Любые предложения, так или иначе ущемлявшие свободу доступа к приватизируемому имуществу, для новых русских (так просто удобнее называть конгломерат пришедших к власти групп и слоев, жаждавших оформиться как новый социальный класс) отметались. Так были похоронены предложения о проставке в паспортах граждан специального штампа, который бы свидетельствовал о реально совершенной им покупке части общенародного достояния. Даже не рассматривался серьезно чешский опыт, при котором приватизационные чеки могли обмениваться только на реальные акции предприятий. Равным образом была отброшена идея об именных приватизационных чеках, срок действия которых не имел бы временных ограничений, ибо в этом случае владелец - рядовой гражданин имел бы возможность сориентироваться в новой ситуации и выбрать наиболее правильное для себя решение.
В результате в августе 1992 г. Б. Ельцин подписал указ о введении в России системы приватизационных чеков, открывавшей двери настежь для кавалерийской атаки на бывшую социалистическую собственность. В соответствии с указом каждый гражданин России (независимо от возраста) получал безымянный приватизационный чек с номинальной стоимостью в 10 тыс. рублей, именно в такую сумму произвольно была оценена доля каждого гражданина в общенациональном достоянии страны. А. Чубайс не был бы Чубайсом, если бы не взял с каждого гражданина по 25 рублей за этот клочок бумаги под видом платы за изготовление и доставку. В прессе была развернута (особенно по телевидению) интенсивная кампания, убеждавшая население в чрезвычайной выгодности этих самых бумажек, сам Анатолий Борисович неоднократно появлялся в эфире и вдохновенно рисовал "светлое будущее" ваучере держателей. На память грядущим поколениям останутся его уверения, что за каждый ваучер граждане могут со временем получить две автомашины "Волга". В оплате рекламного времени использовались и средства, предоставленные правительством США через известных подельников А. Чубайса. Машина великого обмана завертелась. Людям растолковывали, что они теперь стали собственниками, могут свои ваучеры вложить в ходе чековых аукционов в акции предприятий, стать пайщиками создаваемых чековых инвестиционных фондов, продать ваучер по рыночной стоимости... Забыли только сказать, что за безликий листочек плохо пропечатанной бумаги человек практически отказывается от своего права на долю общественного богатства, ибо никаких практических путей материализации ваучера у него не было.

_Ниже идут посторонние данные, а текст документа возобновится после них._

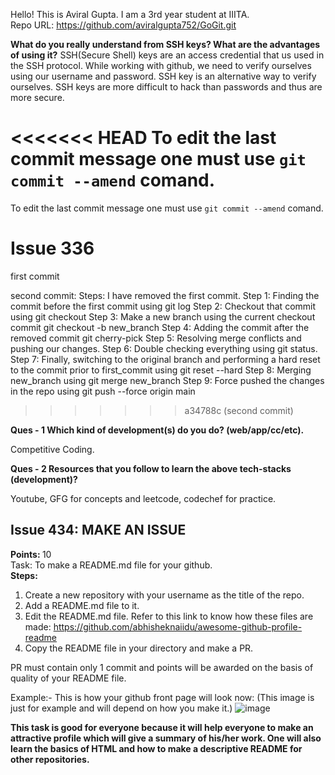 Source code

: Hello! This is Aviral Gupta. I am a 3rd year student at IIITA.<br>
Repo URL: https://github.com/aviralgupta752/GoGit.git

<b>What do you really understand from SSH keys? What are the advantages of using it?</b>
SSH(Secure Shell) keys are an access credential that us used in the SSH protocol. While working with github, we need to verify ourselves using our username and password. SSH key is an alternative way to verify ourselves.
SSH keys are more difficult to hack than passwords and thus are more secure.

<<<<<<< HEAD
To edit the last commit message one must use ```git commit --amend``` comand.
=======
To edit the last commit message one must use ```git commit --amend``` comand.

# Issue 336
first commit

second commit:
Steps:
I have removed the first commit.
Step 1: Finding the commit before the first commit using git log
Step 2: Checkout that commit using git checkout
Step 3: Make a new branch using the current checkout commit git checkout -b new_branch
Step 4: Adding the commit after the removed commit git cherry-pick
Step 5: Resolving merge conflicts and pushing our changes.
Step 6: Double checking everything using git status.
Step 7: Finally, switching to the original branch and performing a hard reset to the commit prior to first_commit using git reset --hard
Step 8: Merging new_branch using git merge new_branch
Step 9: Force pushed the changes in the repo using git push --force origin main
>>>>>>> a34788c (second commit)

<b> Ques - 1 Which kind of development(s) do you do? (web/app/cc/etc).</b>

Competitive Coding.

<b>Ques - 2 Resources that you follow to learn the above tech-stacks (development)?</b>

Youtube, GFG for concepts and leetcode, codechef for practice.


## Issue 434: MAKE AN ISSUE
<b>Points: </b>10<br>
Task: To make a README.md file for your github.<br>
<b>Steps:</b><br>
1. Create a new repository with your username as the title of the repo.<br>
2. Add a README.md file to it.<br>
3. Edit the README.md file. Refer to this link to know how these files are made: https://github.com/abhisheknaiidu/awesome-github-profile-readme <br>
4. Copy the README file in your directory and make a PR.<br>

PR must contain only 1 commit and points will be awarded on the basis of quality of your README file.<br>

Example:- 
This is how your github front page will look now:
(This image is just for example and will depend on how you make it.)
![image](sss.jpg)


<b>This task is good for everyone because it will help everyone to make an attractive profile which will give a summary of his/her work. One will also learn the basics of HTML and how to make a descriptive README for other repositories.</b>

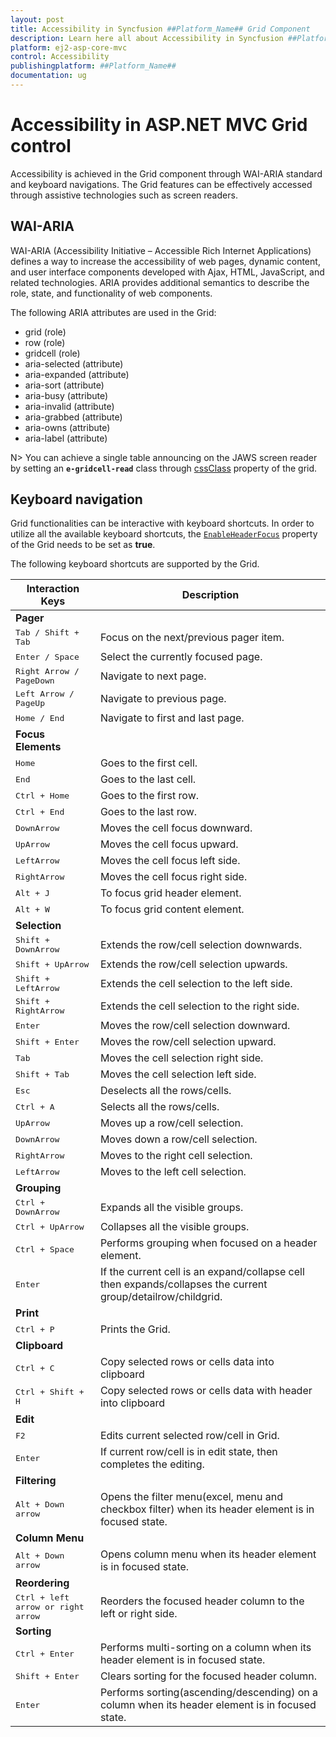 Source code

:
 ```yaml
---
layout: post
title: Accessibility in Syncfusion ##Platform_Name## Grid Component
description: Learn here all about Accessibility in Syncfusion ##Platform_Name## Grid component of Syncfusion Essential JS 2 and more.
platform: ej2-asp-core-mvc
control: Accessibility
publishingplatform: ##Platform_Name##
documentation: ug
---
```


# Accessibility in ASP.NET MVC Grid control

Accessibility is achieved in the Grid component through WAI-ARIA standard and keyboard navigations. The Grid features can be effectively accessed through assistive technologies such as screen readers.

## WAI-ARIA

WAI-ARIA (Accessibility Initiative – Accessible Rich Internet Applications) defines a way to increase the accessibility of web pages, dynamic content, and user interface components developed with Ajax, HTML, JavaScript, and related technologies. ARIA provides additional semantics to describe the role, state, and functionality of web components.

The following ARIA attributes are used in the Grid:

* grid (role)
* row (role)
* gridcell (role)
* aria-selected (attribute)
* aria-expanded (attribute)
* aria-sort (attribute)
* aria-busy (attribute)
* aria-invalid (attribute)
* aria-grabbed (attribute)
* aria-owns (attribute)
* aria-label (attribute)

N> You can achieve a single table announcing on the JAWS screen reader by setting an **`e-gridcell-read`** class through [cssClass](https://help.syncfusion.com/cr/aspnetmvc-js2/Syncfusion.EJ2.Buttons.Button.html#Syncfusion_EJ2_Buttons_Button_CssClass) property of the grid.

## Keyboard navigation

Grid functionalities can be interactive with keyboard shortcuts. In order to utilize all the available keyboard shortcuts, the [`EnableHeaderFocus`](https://help.syncfusion.com/cr/aspnetcore-js2/Syncfusion.EJ2.Grids.Grid.html#Syncfusion_EJ2_Grids_Grid_EnableHeaderFocus) property of the Grid needs to be set as **true**.

The following keyboard shortcuts are supported by the Grid.

|Interaction Keys|Description|
|----------------|-----------|
|<b>Pager</b>||
|<kbd>Tab / Shift + Tab</kbd> | Focus on the next/previous pager item.|
|<kbd>Enter / Space</kbd> | Select the currently focused page.|
|<kbd>Right Arrow / PageDown</kbd> | Navigate to next page.|
|<kbd>Left Arrow / PageUp</kbd> | Navigate to previous page.|
|<kbd>Home / End</kbd> | Navigate to first and last page.|
|<b>Focus Elements</b>||
|<kbd>Home</kbd> | Goes to the first cell.|
|<kbd>End</kbd> | Goes to the last cell.|
|<kbd>Ctrl + Home</kbd> | Goes to the first row.|
|<kbd>Ctrl + End</kbd> | Goes to the last row.|
|<kbd>DownArrow</kbd> | Moves the cell focus downward.|
|<kbd>UpArrow</kbd> | Moves the cell focus upward.|
|<kbd>LeftArrow</kbd> | Moves the cell focus left side.|
|<kbd>RightArrow</kbd> | Moves the cell focus right side.|
|<kbd>Alt + J</kbd> | To focus grid header element.|
|<kbd>Alt + W</kbd> | To focus grid content element.|
|<b>Selection</b>||
|<kbd>Shift + DownArrow</kbd> | Extends the row/cell selection downwards.|
|<kbd>Shift + UpArrow</kbd> | Extends the row/cell selection upwards.|
|<kbd>Shift + LeftArrow</kbd> | Extends the cell selection to the left side.|
|<kbd>Shift + RightArrow</kbd> | Extends the cell selection to the right side.|
|<kbd>Enter</kbd> | Moves the row/cell selection downward.|
|<kbd>Shift + Enter</kbd> | Moves the row/cell selection upward.|
|<kbd>Tab</kbd> | Moves the cell selection right side.|
|<kbd>Shift + Tab</kbd> | Moves the cell selection left side.|
|<kbd>Esc</kbd> | Deselects all the rows/cells.|
|<kbd>Ctrl + A</kbd> | Selects all the rows/cells.|
|<kbd>UpArrow</kbd> | Moves up a row/cell selection.|
|<kbd>DownArrow</kbd> | Moves down a row/cell selection.|
|<kbd>RightArrow</kbd> | Moves to the right cell selection.|
|<kbd>LeftArrow</kbd> | Moves to the left cell selection.|
|<b>Grouping</b>||
|<kbd>Ctrl + DownArrow</kbd> | Expands all the visible groups.|
|<kbd>Ctrl + UpArrow</kbd> | Collapses all the visible groups.|
|<kbd>Ctrl + Space</kbd> | Performs grouping when focused on a header element.|
|<kbd>Enter</kbd> | If the current cell is an expand/collapse cell then expands/collapses the current group/detailrow/childgrid.|
|<b>Print</b>||
|<kbd>Ctrl + P</kbd> | Prints the Grid.|
|<b>Clipboard</b>||
|<kbd>Ctrl + C</kbd> | Copy selected rows or cells data into clipboard|
|<kbd>Ctrl + Shift + H</kbd> | Copy selected rows or cells data with header into clipboard|
|<b>Edit</b>||
|<kbd>F2</kbd> | Edits current selected row/cell in Grid.|
|<kbd>Enter</kbd> | If current row/cell is in edit state, then completes the editing.|
|<b>Filtering</b>||
|<kbd>Alt + Down arrow</kbd> | Opens the filter menu(excel, menu and checkbox filter) when its header element is in focused state.|
|<b>Column Menu</b>||
|<kbd>Alt + Down arrow</kbd> | Opens column menu when its header element is in focused state.|
|<b>Reordering</b>||
|<kbd>Ctrl + left arrow or right arrow</kbd> | Reorders the focused header column to the left or right side.|
|<b>Sorting</b>||
|<kbd>Ctrl + Enter</kbd> | Performs multi-sorting on a column when its header element is in focused state.|
|<kbd>Shift + Enter</kbd> | Clears sorting for the focused header column.|
|<kbd>Enter</kbd> | Performs sorting(ascending/descending) on a column when its header element is in focused state.|
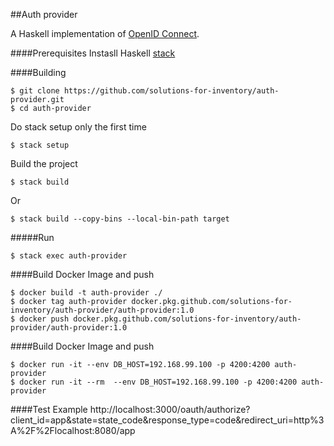 ##Auth provider

A Haskell implementation of [OpenID Connect](http://openid.net/connect/).

####Prerequisites
Instasll Haskell [stack](https://docs.haskellstack.org/en/stable/README/#how-to-install)

####Building
```
$ git clone https://github.com/solutions-for-inventory/auth-provider.git
$ cd auth-provider
```
Do stack setup only the first time
```
$ stack setup
```
Build the project
```
$ stack build
```
Or
```
$ stack build --copy-bins --local-bin-path target
```
#####Run
```
$ stack exec auth-provider
```
####Build Docker Image and push
```
$ docker build -t auth-provider ./
$ docker tag auth-provider docker.pkg.github.com/solutions-for-inventory/auth-provider/auth-provider:1.0
$ docker push docker.pkg.github.com/solutions-for-inventory/auth-provider/auth-provider:1.0
```

####Build Docker Image and push
```
$ docker run -it --env DB_HOST=192.168.99.100 -p 4200:4200 auth-provider
$ docker run -it --rm  --env DB_HOST=192.168.99.100 -p 4200:4200 auth-provider
```

####Test Example
http://localhost:3000/oauth/authorize?client_id=app&state=state_code&response_type=code&redirect_uri=http%3A%2F%2Flocalhost:8080/app

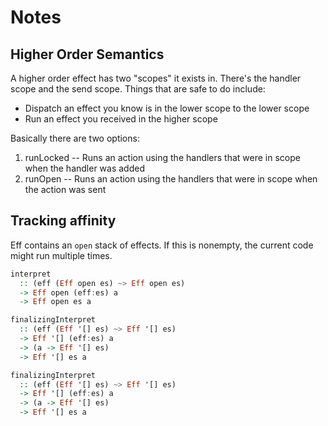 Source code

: # Notes

## Higher Order Semantics

A higher order effect has two "scopes" it exists in. There's the handler scope
and the send scope. Things that are safe to do include:

* Dispatch an effect you know is in the lower scope to the lower scope
* Run an effect you received in the higher scope

Basically there are two options:

1. runLocked -- Runs an action using the handlers that were in scope when the
   handler was added
1. runOpen -- Runs an action using the handlers that were in scope when the
   action was sent

## Tracking affinity

Eff contains an `open` stack of effects. If this is nonempty, the current code
might run multiple times.

```haskell
interpret
  :: (eff (Eff open es) ~> Eff open es)
  -> Eff open (eff:es) a
  -> Eff open es a

finalizingInterpret
  :: (eff (Eff '[] es) ~> Eff '[] es)
  -> Eff '[] (eff:es) a
  -> (a -> Eff '[] es)
  -> Eff '[] es a

finalizingInterpret
  :: (eff (Eff '[] es) ~> Eff '[] es)
  -> Eff '[] (eff:es) a
  -> (a -> Eff '[] es)
  -> Eff '[] es a
```
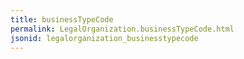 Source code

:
 ```yaml
---
title: businessTypeCode
permalink: LegalOrganization.businessTypeCode.html
jsonid: legalorganization_businesstypecode
---
```

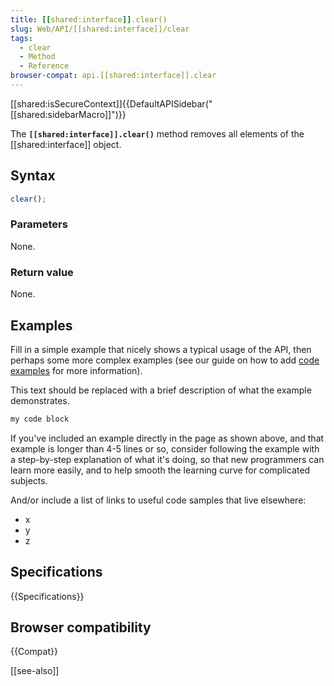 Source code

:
 ```yaml
---
title: [[shared:interface]].clear()
slug: Web/API/[[shared:interface]]/clear
tags:
  - clear
  - Method
  - Reference
browser-compat: api.[[shared:interface]].clear
---
```

[[shared:isSecureContext]]{{DefaultAPISidebar("[[shared:sidebarMacro]]")}}

The **`[[shared:interface]].clear()`** method removes all elements of the [[shared:interface]] object.

## Syntax

```js
clear();
```

### Parameters

None.

### Return value

None.

## Examples

Fill in a simple example that nicely shows a typical usage of the API, then perhaps some more complex examples (see our guide on how to add [code examples](/en-US/docs/MDN/Contribute/Structures/Code_examples) for more information).

This text should be replaced with a brief description of what the example demonstrates.

```js
my code block
```

If you've included an example directly in the page as shown above, and that example is longer than 4-5 lines or so, consider following the example with a step-by-step explanation of what it's doing, so that new programmers can learn more easily, and to help smooth the learning curve for complicated subjects.

And/or include a list of links to useful code samples that live elsewhere:

*   x
*   y
*   z

## Specifications

{{Specifications}}

## Browser compatibility

{{Compat}}

[[see-also]] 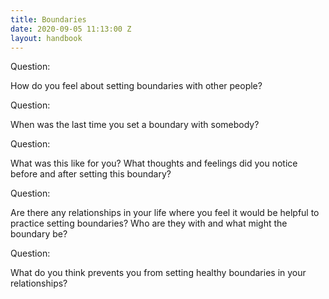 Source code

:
 ```yaml
---
title: Boundaries
date: 2020-09-05 11:13:00 Z
layout: handbook
---
```


Question:

How do you feel about setting boundaries with other people?  


Question:

When was the last time you set a boundary with somebody?


Question:

What was this like for you? What thoughts and feelings did you notice before and after setting this boundary?


Question:

Are there any relationships in your life where you feel it would be helpful to practice setting boundaries? Who are they with and what might the boundary be?


Question:

What do you think prevents you from setting healthy boundaries in your relationships?
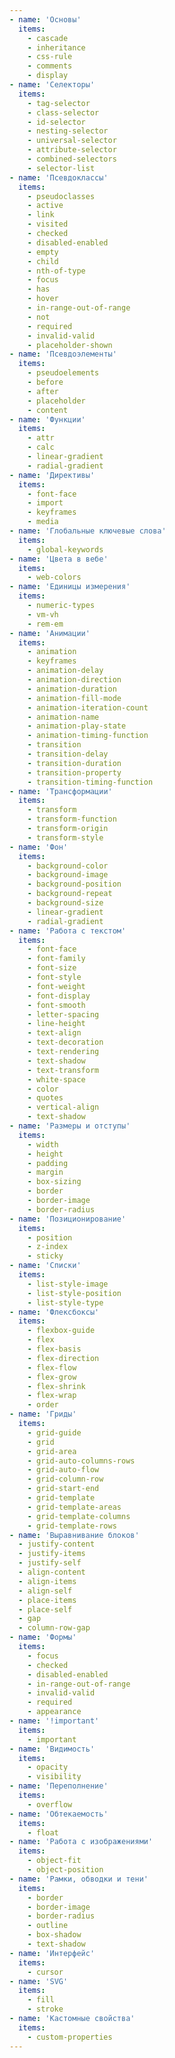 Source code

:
 ```yaml
---
- name: 'Основы'
  items:
    - cascade
    - inheritance
    - css-rule
    - comments
    - display
- name: 'Селекторы'
  items:
    - tag-selector
    - class-selector
    - id-selector
    - nesting-selector
    - universal-selector
    - attribute-selector
    - combined-selectors
    - selector-list
- name: 'Псевдоклассы'
  items:
    - pseudoclasses
    - active
    - link
    - visited
    - checked
    - disabled-enabled
    - empty
    - child
    - nth-of-type
    - focus
    - has
    - hover
    - in-range-out-of-range
    - not
    - required
    - invalid-valid
    - placeholder-shown
- name: 'Псевдоэлементы'
  items:
    - pseudoelements
    - before
    - after
    - placeholder
    - content
- name: 'Функции'
  items:
    - attr
    - calc
    - linear-gradient
    - radial-gradient
- name: 'Директивы'
  items:
    - font-face
    - import
    - keyframes
    - media
- name: 'Глобальные ключевые слова'
  items:
    - global-keywords
- name: 'Цвета в вебе'
  items:
    - web-colors
- name: 'Единицы измерения'
  items:
    - numeric-types
    - vm-vh
    - rem-em
- name: 'Анимации'
  items:
    - animation
    - keyframes
    - animation-delay
    - animation-direction
    - animation-duration
    - animation-fill-mode
    - animation-iteration-count
    - animation-name
    - animation-play-state
    - animation-timing-function
    - transition
    - transition-delay
    - transition-duration
    - transition-property
    - transition-timing-function
- name: 'Трансформации'
  items:
    - transform
    - transform-function
    - transform-origin
    - transform-style
- name: 'Фон'
  items:
    - background-color
    - background-image
    - background-position
    - background-repeat
    - background-size
    - linear-gradient
    - radial-gradient
- name: 'Работа с текстом'
  items:
    - font-face
    - font-family
    - font-size
    - font-style
    - font-weight
    - font-display
    - font-smooth
    - letter-spacing
    - line-height
    - text-align
    - text-decoration
    - text-rendering
    - text-shadow
    - text-transform
    - white-space
    - color
    - quotes
    - vertical-align
    - text-shadow
- name: 'Размеры и отступы'
  items:
    - width
    - height
    - padding
    - margin
    - box-sizing
    - border
    - border-image
    - border-radius
- name: 'Позиционирование'
  items:
    - position
    - z-index
    - sticky
- name: 'Списки'
  items:
    - list-style-image
    - list-style-position
    - list-style-type
- name: 'Флексбоксы'
  items:
    - flexbox-guide
    - flex
    - flex-basis
    - flex-direction
    - flex-flow
    - flex-grow
    - flex-shrink
    - flex-wrap
    - order
- name: 'Гриды'
  items:
    - grid-guide
    - grid
    - grid-area
    - grid-auto-columns-rows
    - grid-auto-flow
    - grid-column-row
    - grid-start-end
    - grid-template
    - grid-template-areas
    - grid-template-columns
    - grid-template-rows
- name: 'Выравнивание блоков'
  - justify-content
  - justify-items
  - justify-self
  - align-content
  - align-items
  - align-self
  - place-items
  - place-self
  - gap
  - column-row-gap
- name: 'Формы'
  items:
    - focus
    - checked
    - disabled-enabled
    - in-range-out-of-range
    - invalid-valid
    - required
    - appearance
- name: '!important'
  items:
    - important
- name: 'Видимость'
  items:
    - opacity
    - visibility
- name: 'Переполнение'
  items:
    - overflow
- name: 'Обтекаемость'
  items:
    - float
- name: 'Работа с изображениями'
  items:
    - object-fit
    - object-position
- name: 'Рамки, обводки и тени'
  items:
    - border
    - border-image
    - border-radius
    - outline
    - box-shadow
    - text-shadow
- name: 'Интерфейс'
  items:
    - cursor
- name: 'SVG'
  items:
    - fill
    - stroke
- name: 'Кастомные свойства'
  items:
    - custom-properties
---
```

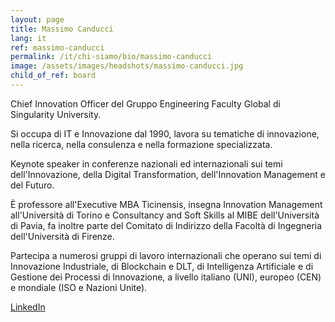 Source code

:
 ```yaml
---
layout: page
title: Massimo Canducci
lang: it
ref: massimo-canducci
permalink: /it/chi-siamo/bio/massimo-canducci
image: /assets/images/headshots/massimo-canducci.jpg
child_of_ref: board
---
```


Chief Innovation Officer del Gruppo Engineering Faculty Global di Singularity
University.

Si occupa di IT e Innovazione dal 1990, lavora su tematiche di innovazione,
nella ricerca, nella consulenza e nella formazione specializzata.

Keynote speaker in conferenze nazionali ed internazionali sui temi
dell'Innovazione, della Digital Transformation, dell'Innovation Management e
del Futuro.

È professore all'Executive MBA Ticinensis, insegna Innovation Management
all'Università di Torino e Consultancy and Soft Skills al MIBE dell'Università
di Pavia, fa inoltre parte del Comitato di Indirizzo della Facoltà di
Ingegneria dell'Università di Firenze.

Partecipa a numerosi gruppi di lavoro internazionali che operano sui temi di
Innovazione Industriale, di Blockchain e DLT, di Intelligenza Artificiale e di
Gestione dei Processi di Innovazione, a livello italiano (UNI), europeo (CEN) e
mondiale (ISO e Nazioni Unite).

[LinkedIn](https://www.linkedin.com/in/canducci/)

Ни на какой чековый аукцион владельцев единичных ваучеров или небольших семейных пакетов не допускали. Даже информация о таких торгах не доводилась до сведения населения. Средства массовой информации и особенно телевидение хранили гробовое молчание.
В стране в период проведения тотальной ваучеризации населения свирепствовала инфляция, и, по данным Счетной палаты, реальная рыночная цена одного приватизационного чека не превышала 4 тыс. рублей. Организаторы аферы хладнокровно рассчитали, что в условиях "шоковой терапии" и после проведения ликвидации банковских сбережений обнищавшее население будет в массовом порядке просто продавать за бесценок свои ваучеры. На перекрестках, в переходах станций метро появились молодцы с высоко поднятыми плакатами: "Куплю ваучеры". Они платили наличными по той самой "рыночной" цене, которой едва хватало на неделю голодного существования. В рабочих общежитиях, около проходных промышленных предприятий толкались такие же личности, предлагая обмен по бартеру "1 ваучер за 1 бутылку водки". Такая установилась пропорция.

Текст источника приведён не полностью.